WHAT I'M READING NOW:
Scratch Deeper
by Chris Simms

British police procedural

Book # 1 with Iona Khan, a feisty detective constable in the Counter Terrorism Unit, in Manchester, England

Description: Detective Constable Iona Khan investigates when a Sri Lankan student begins asking suspicious questions about Manchester's tunnel system prior to the start of the Labour Party conference.


04/09/13

Mystery Memo # 116 featuring amateur sleuths

The Mystery Memo is a log of all of my mystery reading, with brief comments and a star rating for each book read. It is published every 4 to 6 weeks.

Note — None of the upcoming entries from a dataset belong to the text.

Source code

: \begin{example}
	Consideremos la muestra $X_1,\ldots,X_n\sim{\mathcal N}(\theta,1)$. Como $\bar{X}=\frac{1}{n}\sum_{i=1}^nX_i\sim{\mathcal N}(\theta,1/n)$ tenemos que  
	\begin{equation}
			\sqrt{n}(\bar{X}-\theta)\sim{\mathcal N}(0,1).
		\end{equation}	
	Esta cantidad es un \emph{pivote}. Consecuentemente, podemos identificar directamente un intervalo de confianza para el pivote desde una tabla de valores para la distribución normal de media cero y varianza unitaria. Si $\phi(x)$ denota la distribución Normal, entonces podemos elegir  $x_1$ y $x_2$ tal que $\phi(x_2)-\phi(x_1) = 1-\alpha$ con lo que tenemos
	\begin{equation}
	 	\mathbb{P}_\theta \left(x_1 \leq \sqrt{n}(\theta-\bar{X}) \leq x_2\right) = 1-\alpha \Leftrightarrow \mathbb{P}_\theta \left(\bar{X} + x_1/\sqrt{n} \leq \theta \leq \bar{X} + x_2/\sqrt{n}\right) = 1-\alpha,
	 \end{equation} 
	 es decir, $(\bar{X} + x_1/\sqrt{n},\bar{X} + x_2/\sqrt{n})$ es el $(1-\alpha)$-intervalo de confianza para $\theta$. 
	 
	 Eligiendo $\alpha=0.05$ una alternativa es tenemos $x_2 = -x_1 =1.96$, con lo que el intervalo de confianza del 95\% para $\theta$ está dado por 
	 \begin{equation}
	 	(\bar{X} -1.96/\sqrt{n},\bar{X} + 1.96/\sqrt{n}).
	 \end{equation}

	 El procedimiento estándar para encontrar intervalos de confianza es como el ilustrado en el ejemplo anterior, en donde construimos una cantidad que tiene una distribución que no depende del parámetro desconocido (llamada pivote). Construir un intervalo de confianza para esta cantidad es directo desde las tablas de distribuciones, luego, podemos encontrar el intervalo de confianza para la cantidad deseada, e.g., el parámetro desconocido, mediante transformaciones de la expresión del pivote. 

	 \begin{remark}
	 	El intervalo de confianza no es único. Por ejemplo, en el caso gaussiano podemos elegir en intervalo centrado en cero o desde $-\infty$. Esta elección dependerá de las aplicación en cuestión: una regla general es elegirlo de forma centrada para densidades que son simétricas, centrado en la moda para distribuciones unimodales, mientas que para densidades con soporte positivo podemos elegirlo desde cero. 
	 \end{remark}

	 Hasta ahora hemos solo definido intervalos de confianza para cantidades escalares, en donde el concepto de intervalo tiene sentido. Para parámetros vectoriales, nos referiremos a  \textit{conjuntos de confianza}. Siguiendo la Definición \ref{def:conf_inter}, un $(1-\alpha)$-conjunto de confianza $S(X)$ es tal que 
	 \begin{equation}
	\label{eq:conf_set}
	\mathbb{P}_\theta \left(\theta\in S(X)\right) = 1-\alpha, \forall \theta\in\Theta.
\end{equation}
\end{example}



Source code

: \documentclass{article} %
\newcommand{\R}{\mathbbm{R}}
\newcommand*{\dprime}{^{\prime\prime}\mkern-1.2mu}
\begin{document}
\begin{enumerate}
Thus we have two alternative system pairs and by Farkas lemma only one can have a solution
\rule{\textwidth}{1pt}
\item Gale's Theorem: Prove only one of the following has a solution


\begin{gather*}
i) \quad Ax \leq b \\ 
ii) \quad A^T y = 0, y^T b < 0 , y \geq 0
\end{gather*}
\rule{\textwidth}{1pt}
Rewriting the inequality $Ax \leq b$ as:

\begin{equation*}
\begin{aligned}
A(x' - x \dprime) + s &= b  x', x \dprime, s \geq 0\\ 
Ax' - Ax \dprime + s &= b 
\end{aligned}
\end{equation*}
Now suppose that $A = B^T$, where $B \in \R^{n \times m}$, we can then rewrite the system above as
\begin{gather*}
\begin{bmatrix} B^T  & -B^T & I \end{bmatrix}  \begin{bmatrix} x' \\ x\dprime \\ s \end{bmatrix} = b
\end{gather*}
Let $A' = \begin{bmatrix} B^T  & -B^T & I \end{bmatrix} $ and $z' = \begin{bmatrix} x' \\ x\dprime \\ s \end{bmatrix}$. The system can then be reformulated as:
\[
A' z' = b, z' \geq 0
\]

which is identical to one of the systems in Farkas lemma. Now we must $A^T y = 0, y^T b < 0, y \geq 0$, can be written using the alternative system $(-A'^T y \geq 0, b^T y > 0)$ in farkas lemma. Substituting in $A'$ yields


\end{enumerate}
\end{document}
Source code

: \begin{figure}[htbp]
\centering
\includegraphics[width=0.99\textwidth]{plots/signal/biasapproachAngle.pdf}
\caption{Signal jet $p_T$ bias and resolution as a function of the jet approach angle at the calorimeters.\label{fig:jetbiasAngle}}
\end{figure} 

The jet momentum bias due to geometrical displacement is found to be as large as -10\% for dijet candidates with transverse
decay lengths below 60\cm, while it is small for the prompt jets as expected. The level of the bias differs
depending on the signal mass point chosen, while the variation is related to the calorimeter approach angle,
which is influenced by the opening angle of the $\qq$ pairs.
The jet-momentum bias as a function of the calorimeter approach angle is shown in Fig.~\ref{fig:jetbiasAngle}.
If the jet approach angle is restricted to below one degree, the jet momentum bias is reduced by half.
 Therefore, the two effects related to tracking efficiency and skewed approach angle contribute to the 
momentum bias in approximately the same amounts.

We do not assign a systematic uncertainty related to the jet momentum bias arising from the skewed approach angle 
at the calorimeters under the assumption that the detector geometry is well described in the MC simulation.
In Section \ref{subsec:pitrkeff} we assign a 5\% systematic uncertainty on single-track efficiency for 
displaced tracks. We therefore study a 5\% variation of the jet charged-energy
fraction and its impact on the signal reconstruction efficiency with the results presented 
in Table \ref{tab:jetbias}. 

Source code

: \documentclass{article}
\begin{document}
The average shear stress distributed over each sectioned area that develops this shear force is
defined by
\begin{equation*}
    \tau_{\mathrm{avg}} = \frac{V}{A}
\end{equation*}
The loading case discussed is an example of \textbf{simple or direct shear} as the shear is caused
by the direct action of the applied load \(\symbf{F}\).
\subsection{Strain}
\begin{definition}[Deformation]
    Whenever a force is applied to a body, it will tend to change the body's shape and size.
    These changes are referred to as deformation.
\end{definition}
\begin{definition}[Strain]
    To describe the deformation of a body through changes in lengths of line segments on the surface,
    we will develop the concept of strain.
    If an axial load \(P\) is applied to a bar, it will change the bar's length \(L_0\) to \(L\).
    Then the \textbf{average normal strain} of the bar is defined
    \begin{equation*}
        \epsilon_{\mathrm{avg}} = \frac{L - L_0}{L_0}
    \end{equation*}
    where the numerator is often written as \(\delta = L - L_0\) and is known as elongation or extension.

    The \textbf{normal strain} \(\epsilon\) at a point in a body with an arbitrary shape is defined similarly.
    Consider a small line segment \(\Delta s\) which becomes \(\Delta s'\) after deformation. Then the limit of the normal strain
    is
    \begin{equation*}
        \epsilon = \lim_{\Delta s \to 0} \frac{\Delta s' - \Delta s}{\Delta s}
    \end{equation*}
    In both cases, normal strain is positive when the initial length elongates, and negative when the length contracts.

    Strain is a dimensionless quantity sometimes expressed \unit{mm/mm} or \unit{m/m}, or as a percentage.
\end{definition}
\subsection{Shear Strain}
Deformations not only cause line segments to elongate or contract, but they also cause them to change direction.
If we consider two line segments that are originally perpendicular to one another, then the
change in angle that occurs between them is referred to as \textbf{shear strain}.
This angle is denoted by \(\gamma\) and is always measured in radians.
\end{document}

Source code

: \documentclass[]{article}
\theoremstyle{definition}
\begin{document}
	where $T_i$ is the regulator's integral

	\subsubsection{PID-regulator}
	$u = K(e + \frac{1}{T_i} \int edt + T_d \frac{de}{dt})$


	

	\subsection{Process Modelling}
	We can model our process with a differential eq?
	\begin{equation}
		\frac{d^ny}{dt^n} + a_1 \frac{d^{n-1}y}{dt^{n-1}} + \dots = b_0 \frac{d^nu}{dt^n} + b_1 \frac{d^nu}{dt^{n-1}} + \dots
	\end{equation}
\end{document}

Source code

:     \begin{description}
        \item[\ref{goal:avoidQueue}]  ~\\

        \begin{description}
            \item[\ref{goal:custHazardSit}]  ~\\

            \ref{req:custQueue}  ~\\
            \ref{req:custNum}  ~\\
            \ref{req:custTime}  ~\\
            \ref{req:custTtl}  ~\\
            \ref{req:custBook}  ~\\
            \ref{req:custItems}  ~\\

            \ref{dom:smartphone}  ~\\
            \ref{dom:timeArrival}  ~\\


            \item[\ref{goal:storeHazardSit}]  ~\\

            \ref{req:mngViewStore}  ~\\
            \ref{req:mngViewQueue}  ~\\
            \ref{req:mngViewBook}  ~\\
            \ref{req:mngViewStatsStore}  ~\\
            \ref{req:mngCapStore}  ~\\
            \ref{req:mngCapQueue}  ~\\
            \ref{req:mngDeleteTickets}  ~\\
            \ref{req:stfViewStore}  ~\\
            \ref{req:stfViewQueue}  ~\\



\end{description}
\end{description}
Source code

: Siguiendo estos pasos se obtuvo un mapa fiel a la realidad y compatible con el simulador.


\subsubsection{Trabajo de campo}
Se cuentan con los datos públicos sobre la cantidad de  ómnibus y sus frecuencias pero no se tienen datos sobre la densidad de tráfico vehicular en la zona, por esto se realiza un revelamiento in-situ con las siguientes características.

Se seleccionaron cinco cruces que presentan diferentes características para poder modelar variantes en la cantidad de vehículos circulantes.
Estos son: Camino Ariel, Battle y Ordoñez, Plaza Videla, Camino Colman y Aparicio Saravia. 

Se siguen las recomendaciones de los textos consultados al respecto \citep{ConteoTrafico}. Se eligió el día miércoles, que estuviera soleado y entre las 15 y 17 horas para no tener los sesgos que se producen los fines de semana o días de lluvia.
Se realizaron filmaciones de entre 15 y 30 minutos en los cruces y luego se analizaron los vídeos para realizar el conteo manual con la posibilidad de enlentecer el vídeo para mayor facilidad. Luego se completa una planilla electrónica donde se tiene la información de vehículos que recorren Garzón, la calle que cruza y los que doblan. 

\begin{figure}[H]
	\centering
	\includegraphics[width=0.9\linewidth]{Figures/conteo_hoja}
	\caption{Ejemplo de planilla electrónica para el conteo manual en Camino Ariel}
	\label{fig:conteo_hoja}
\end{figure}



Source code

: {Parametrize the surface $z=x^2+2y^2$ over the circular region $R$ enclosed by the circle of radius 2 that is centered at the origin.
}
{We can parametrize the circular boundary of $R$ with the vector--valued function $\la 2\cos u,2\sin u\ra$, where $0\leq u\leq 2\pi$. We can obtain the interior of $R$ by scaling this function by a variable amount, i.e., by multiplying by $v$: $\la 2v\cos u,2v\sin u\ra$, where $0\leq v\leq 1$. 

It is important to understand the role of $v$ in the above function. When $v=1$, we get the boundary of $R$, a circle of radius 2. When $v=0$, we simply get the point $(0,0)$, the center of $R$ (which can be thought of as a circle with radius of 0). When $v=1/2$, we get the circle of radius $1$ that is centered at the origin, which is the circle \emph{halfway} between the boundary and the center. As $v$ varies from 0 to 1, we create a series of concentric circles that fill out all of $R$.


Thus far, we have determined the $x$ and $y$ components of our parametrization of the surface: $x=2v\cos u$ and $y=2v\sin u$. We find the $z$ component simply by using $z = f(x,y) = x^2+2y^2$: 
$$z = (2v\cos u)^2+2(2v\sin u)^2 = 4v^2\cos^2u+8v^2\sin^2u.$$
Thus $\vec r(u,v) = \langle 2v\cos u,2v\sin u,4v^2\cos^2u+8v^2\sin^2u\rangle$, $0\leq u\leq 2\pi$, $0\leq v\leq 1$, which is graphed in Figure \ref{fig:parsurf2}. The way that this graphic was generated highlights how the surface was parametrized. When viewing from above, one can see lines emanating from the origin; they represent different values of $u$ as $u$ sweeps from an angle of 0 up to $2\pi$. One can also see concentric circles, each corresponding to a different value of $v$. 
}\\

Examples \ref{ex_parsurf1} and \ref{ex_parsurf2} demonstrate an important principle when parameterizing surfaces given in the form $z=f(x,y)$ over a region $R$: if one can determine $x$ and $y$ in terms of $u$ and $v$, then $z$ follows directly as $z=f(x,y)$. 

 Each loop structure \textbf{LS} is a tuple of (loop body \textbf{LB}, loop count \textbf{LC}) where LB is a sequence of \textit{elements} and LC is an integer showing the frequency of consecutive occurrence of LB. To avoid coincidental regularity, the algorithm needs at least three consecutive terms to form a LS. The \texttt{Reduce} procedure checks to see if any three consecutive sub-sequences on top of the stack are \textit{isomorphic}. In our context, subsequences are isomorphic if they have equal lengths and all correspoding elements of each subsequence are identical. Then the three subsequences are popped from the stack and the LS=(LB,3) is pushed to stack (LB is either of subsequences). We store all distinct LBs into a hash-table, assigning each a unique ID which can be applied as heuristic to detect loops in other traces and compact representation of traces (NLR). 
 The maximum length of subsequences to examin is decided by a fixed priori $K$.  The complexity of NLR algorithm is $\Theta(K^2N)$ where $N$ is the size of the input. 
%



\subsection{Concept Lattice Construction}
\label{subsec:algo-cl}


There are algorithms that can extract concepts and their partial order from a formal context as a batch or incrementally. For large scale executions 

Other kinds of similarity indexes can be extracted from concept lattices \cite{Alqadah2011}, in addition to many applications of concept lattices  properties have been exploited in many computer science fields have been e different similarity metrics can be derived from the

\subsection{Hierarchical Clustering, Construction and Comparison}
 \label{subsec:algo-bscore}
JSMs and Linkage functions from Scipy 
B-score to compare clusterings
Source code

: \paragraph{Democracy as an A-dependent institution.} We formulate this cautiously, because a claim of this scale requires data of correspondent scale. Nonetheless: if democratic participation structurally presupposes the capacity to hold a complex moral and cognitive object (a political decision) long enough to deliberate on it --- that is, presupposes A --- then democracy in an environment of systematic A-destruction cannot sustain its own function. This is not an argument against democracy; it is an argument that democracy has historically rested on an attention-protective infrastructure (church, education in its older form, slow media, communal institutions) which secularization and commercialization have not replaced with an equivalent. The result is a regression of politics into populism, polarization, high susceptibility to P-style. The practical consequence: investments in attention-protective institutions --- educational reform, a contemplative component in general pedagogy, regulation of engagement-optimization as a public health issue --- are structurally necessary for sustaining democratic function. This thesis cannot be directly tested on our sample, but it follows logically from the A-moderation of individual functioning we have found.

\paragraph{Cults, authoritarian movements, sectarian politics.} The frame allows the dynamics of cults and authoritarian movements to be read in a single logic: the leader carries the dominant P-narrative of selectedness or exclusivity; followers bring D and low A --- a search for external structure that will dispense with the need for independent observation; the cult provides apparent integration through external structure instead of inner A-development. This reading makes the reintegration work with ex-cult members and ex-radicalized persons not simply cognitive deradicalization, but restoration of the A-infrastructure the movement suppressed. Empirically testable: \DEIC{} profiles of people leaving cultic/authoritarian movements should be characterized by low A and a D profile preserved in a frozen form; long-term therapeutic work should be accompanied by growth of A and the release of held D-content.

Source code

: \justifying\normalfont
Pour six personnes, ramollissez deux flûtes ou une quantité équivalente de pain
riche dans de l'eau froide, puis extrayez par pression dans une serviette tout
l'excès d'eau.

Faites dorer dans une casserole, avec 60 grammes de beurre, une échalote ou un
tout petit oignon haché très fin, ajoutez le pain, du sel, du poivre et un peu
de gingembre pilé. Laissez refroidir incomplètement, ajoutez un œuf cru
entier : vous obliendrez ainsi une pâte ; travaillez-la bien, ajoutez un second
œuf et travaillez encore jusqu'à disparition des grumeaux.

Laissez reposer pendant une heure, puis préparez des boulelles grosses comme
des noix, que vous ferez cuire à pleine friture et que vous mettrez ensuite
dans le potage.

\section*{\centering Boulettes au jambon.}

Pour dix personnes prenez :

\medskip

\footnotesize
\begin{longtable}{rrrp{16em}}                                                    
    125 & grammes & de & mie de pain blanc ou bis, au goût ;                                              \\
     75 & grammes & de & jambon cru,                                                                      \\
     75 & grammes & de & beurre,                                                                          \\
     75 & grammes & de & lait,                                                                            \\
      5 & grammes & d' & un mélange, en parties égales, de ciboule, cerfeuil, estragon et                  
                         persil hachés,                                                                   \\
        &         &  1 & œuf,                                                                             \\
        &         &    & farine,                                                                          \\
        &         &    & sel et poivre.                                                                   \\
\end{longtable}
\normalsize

This Mystery Memo has one perfect read: Sara J. Henry's Learning to Swim, described below.

The following selections from my Mystery Memo # 116 features crime solvers who are not paid investigators like private eyes or police officers of any kind. They include journalists (Jan Burke's Irene Kelly, Julie Kramer's Riley Spartz), workers in forensics (Kathryn Fox's pathologist Dr. Anya Crichton, Ellie Griffith's forensic archaeologist Ruth Galloway) and just plain amateur sleuths (Charles Todd's new series with World War I nurse, Bess Crawford and Sara Henry's young protagonist Troy Chance who sees a child fall off a ferry)

Click here to download the entire Mystery Memo # 116 and see all 16 mysteries.


Jan Burke: Disturbance (2011) ****
Journalist/investigator
Book # 11 with reporter Irene Kelly in southern California
The serial killer in Bones (# 7 in series) has recovered from a serious injury and escapes from prison, determined to take vengeance against Irene. Half way through the book, he kidnaps her with the help of several of his sons. This was a fine action/adventure mystery, but it would be best to read at least Bones before this one.
First book: Goodnight, Irene
*

Kathryn Fox: Death Mask (2011) *** ½
Forensics.
Book # 4 with freelance pathologist and forensic physician Dr. Anya Crichton.

Anya has been invited to give workshops to professional football players about sexual behaviour. After several young football players with a connection to the same high school end up dead, she helps investigate. A complex plot but with less forensics than the others in the series.
First book: Malicious Intent

*

Elly Griffiths: The House at Sea’s End (2011) ****
Amateur detective/British police procedural.
Book # 3 with Ruth Galloway, forensic archaeologist.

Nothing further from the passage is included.